13/11/2013
Judo - la via della cedevolezza, o della rigidità?
Judo- la via della cedevolezza , o della rigidità?
Tutti conoscono la traduzione del Ju-Do, o meglio tutti dovrebbero conoscerla. Il Fondatore di questa Disciplina scelse il carattere Ju, o Yawara, per indicare il percorso da intraprendere. Occorre andare a Lao tzu, circa 500 prima dell'era Cristiana, per comprendere la natura della cedevolezza descritta dal filosofo taoista.(
Al mondo niente è più cedevole dell'acqua. La Via dell'acqua è infinitamente ampia è incalcolabilmente profonda. Si estende indefinitamente e fluisce senza limiti. Abbraccia tutta la Vita senza preferenze.
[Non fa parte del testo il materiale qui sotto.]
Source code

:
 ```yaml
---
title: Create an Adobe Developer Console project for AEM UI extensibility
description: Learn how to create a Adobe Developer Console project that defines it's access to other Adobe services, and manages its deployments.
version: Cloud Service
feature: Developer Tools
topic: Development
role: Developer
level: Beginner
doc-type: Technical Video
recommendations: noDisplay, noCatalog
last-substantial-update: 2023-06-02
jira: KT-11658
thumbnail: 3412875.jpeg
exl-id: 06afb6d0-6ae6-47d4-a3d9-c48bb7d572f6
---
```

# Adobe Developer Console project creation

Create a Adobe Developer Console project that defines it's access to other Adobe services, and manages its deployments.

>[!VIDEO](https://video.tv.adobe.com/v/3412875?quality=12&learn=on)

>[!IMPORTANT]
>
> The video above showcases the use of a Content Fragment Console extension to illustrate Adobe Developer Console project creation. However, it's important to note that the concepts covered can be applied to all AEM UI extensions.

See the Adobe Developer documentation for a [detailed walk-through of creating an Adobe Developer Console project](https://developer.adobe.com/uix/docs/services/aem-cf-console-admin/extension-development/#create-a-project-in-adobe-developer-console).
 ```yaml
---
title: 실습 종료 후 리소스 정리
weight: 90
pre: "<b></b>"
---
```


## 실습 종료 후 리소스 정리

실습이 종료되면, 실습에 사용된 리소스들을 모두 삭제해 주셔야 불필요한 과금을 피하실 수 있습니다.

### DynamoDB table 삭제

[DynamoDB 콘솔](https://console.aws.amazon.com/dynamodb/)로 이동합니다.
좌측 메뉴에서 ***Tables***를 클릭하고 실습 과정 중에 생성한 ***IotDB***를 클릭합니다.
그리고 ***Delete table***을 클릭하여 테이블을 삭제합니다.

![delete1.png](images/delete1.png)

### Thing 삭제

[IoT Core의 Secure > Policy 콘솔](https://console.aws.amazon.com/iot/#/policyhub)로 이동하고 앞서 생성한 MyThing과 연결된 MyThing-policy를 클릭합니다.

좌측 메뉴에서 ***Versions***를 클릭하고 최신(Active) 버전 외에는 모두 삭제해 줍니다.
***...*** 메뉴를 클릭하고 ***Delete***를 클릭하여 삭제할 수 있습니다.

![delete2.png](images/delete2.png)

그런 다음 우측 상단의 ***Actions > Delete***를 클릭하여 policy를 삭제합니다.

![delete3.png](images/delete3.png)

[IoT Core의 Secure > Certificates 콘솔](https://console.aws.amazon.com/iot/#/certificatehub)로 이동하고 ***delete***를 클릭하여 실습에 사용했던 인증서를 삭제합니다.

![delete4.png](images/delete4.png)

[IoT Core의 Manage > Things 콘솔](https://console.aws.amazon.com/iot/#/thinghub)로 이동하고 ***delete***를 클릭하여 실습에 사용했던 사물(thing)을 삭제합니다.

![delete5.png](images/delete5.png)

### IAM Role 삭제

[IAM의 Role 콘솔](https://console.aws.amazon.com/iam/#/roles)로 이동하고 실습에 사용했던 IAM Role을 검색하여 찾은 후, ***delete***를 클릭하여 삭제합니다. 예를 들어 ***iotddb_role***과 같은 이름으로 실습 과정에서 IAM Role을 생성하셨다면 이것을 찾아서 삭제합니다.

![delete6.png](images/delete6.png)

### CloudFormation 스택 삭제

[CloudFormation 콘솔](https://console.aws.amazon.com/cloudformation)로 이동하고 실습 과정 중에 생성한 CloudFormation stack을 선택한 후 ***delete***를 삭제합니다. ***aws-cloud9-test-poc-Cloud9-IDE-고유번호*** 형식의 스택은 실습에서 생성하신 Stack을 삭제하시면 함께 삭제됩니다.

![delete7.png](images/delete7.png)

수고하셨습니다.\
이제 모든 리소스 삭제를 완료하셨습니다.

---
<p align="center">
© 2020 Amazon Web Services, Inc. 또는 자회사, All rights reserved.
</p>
Non cerca ricompense, arricchisce il mondo intero senza mai esaurirsi. La sua Natura sottile non può essere afferrata, colpiscila e non la danneggerai, forala e non la ferirai, tagliala e non la squarcerai, bruciala e non farà fumo. Cedevole e fluida non può essere distrutta, riesce a penetrare anche nel metallo e nella pietra. E' così forte da sommergere il mondo intero. Si concede a tutti gli esseri, senza ordine di preferenza. Essa è definita suprema virtù. Il motivo per cui l'acqua impersona questa suprema virtù, è perchè essa è cedevole e morbida. Quindi, io dico che le cose più morbide dominano le cose più dure. Il non-essere non ha lacune, perciò la Via è davvero grande.
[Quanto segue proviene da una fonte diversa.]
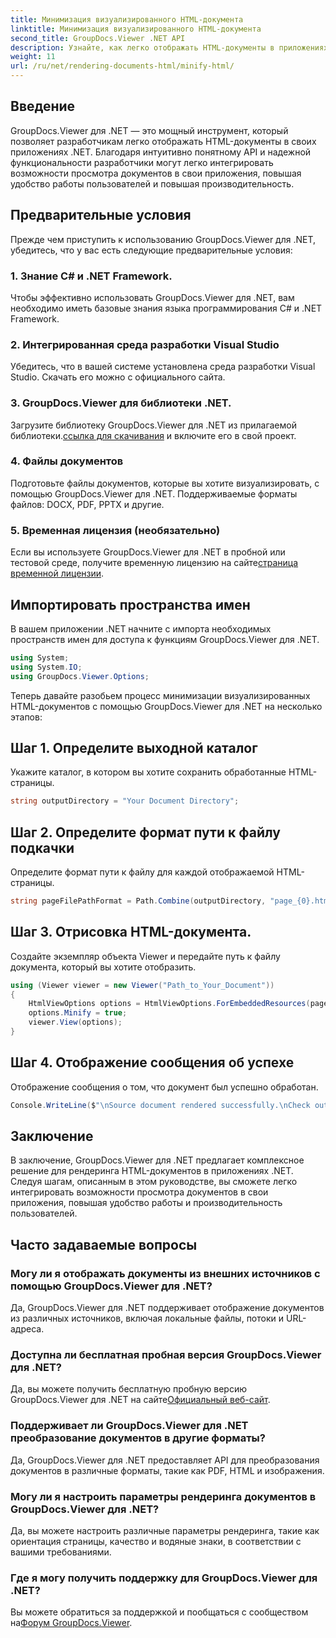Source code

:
 ```yaml
---
title: Минимизация визуализированного HTML-документа
linktitle: Минимизация визуализированного HTML-документа
second_title: GroupDocs.Viewer .NET API
description: Узнайте, как легко отображать HTML-документы в приложениях .NET с помощью GroupDocs.Viewer для .NET.
weight: 11
url: /ru/net/rendering-documents-html/minify-html/
---
```

## Введение
GroupDocs.Viewer для .NET — это мощный инструмент, который позволяет разработчикам легко отображать HTML-документы в своих приложениях .NET. Благодаря интуитивно понятному API и надежной функциональности разработчики могут легко интегрировать возможности просмотра документов в свои приложения, повышая удобство работы пользователей и повышая производительность.
## Предварительные условия
Прежде чем приступить к использованию GroupDocs.Viewer для .NET, убедитесь, что у вас есть следующие предварительные условия:
### 1. Знание C# и .NET Framework.
Чтобы эффективно использовать GroupDocs.Viewer для .NET, вам необходимо иметь базовые знания языка программирования C# и .NET Framework.
### 2. Интегрированная среда разработки Visual Studio
Убедитесь, что в вашей системе установлена среда разработки Visual Studio. Скачать его можно с официального сайта.
### 3. GroupDocs.Viewer для библиотеки .NET.
 Загрузите библиотеку GroupDocs.Viewer для .NET из прилагаемой библиотеки.[ссылка для скачивания](https://releases.groupdocs.com/viewer/net/) и включите его в свой проект.
### 4. Файлы документов
Подготовьте файлы документов, которые вы хотите визуализировать, с помощью GroupDocs.Viewer для .NET. Поддерживаемые форматы файлов: DOCX, PDF, PPTX и другие.
### 5. Временная лицензия (необязательно)
 Если вы используете GroupDocs.Viewer для .NET в пробной или тестовой среде, получите временную лицензию на сайте[страница временной лицензии](https://purchase.groupdocs.com/temporary-license/).

## Импортировать пространства имен
В вашем приложении .NET начните с импорта необходимых пространств имен для доступа к функциям GroupDocs.Viewer для .NET.
```csharp
using System;
using System.IO;
using GroupDocs.Viewer.Options;
```

Теперь давайте разобьем процесс минимизации визуализированных HTML-документов с помощью GroupDocs.Viewer для .NET на несколько этапов:
## Шаг 1. Определите выходной каталог
Укажите каталог, в котором вы хотите сохранить обработанные HTML-страницы.
```csharp
string outputDirectory = "Your Document Directory";
```
## Шаг 2. Определите формат пути к файлу подкачки
Определите формат пути к файлу для каждой отображаемой HTML-страницы.
```csharp
string pageFilePathFormat = Path.Combine(outputDirectory, "page_{0}.html");
```
## Шаг 3. Отрисовка HTML-документа.
Создайте экземпляр объекта Viewer и передайте путь к файлу документа, который вы хотите отобразить.
```csharp
using (Viewer viewer = new Viewer("Path_to_Your_Document"))
{
    HtmlViewOptions options = HtmlViewOptions.ForEmbeddedResources(pageFilePathFormat);
    options.Minify = true;
    viewer.View(options);
}
```
## Шаг 4. Отображение сообщения об успехе
Отображение сообщения о том, что документ был успешно обработан.
```csharp
Console.WriteLine($"\nSource document rendered successfully.\nCheck output in {outputDirectory}.");
```

## Заключение
В заключение, GroupDocs.Viewer для .NET предлагает комплексное решение для рендеринга HTML-документов в приложениях .NET. Следуя шагам, описанным в этом руководстве, вы сможете легко интегрировать возможности просмотра документов в свои приложения, повышая удобство работы и производительность пользователей.
## Часто задаваемые вопросы
### Могу ли я отображать документы из внешних источников с помощью GroupDocs.Viewer для .NET?
Да, GroupDocs.Viewer для .NET поддерживает отображение документов из различных источников, включая локальные файлы, потоки и URL-адреса.
### Доступна ли бесплатная пробная версия GroupDocs.Viewer для .NET?
 Да, вы можете получить бесплатную пробную версию GroupDocs.Viewer для .NET на сайте[Официальный веб-сайт](https://releases.groupdocs.com/).
### Поддерживает ли GroupDocs.Viewer для .NET преобразование документов в другие форматы?
Да, GroupDocs.Viewer для .NET предоставляет API для преобразования документов в различные форматы, такие как PDF, HTML и изображения.
### Могу ли я настроить параметры рендеринга документов в GroupDocs.Viewer для .NET?
Да, вы можете настроить различные параметры рендеринга, такие как ориентация страницы, качество и водяные знаки, в соответствии с вашими требованиями.
### Где я могу получить поддержку для GroupDocs.Viewer для .NET?
 Вы можете обратиться за поддержкой и пообщаться с сообществом на[Форум GroupDocs.Viewer](https://forum.groupdocs.com/c/viewer/9).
Evitando paragoni con lo stato attuale del Judo agonistico che di cedevole non ha più niente, la mia riflessione si sofferma sulla mentalità dei praticanti di Judo non più agonisti pertanto non condizionati da questo aspetto. Mi riferisco ai tecnici, compresi i docenti, che acquisita la conoscenza delle tecniche e dei metodi di allenamento non riescono a rimettersi in gioco per cambiare nozioni vecchie e obsolete, inoltre trovano difficoltà ad aggiornarsi su alcune terminologie corrette, solo perchè erano tradotte da tal maestro X o su quel libro X tradotto in inglese o in francese in maniera errata. Mi sono trovato in questi anni a rivedere molte cose che fino a poco tempo fa erano vangelo; traduzioni errate che stravolgevano, modificavano o limitavano alcune tecniche. La fortuna di entrare in contatto con diversi Maestri giapponesi e chiedere loro delucidazioni mi hanno portato ad avere cognizioni più chiare riguardo la traduzione dal giapponese all'italiano. Non è mia volontà spiegare questi aspetti tecnici ma mettere in evidenza la rigidità di molti insegnanti davanti all'evidenza o comunque fermi nelle loro convinzioni, andando contro la natura del Judo stesso. Essere morbidi, gentili, adattabili, leggeri, e non solo nella pratica sul tatami ma nel cuore e nello spirito. Ho voluto trascrivere la mia riflessione e metterla a disposizione di altri perchè sono convinto che un buon judoka deve avere l'umiltà di cambiare le convinzioni di ieri anche se questo vuol dire necessariamente rimettersi in gioco e studiare.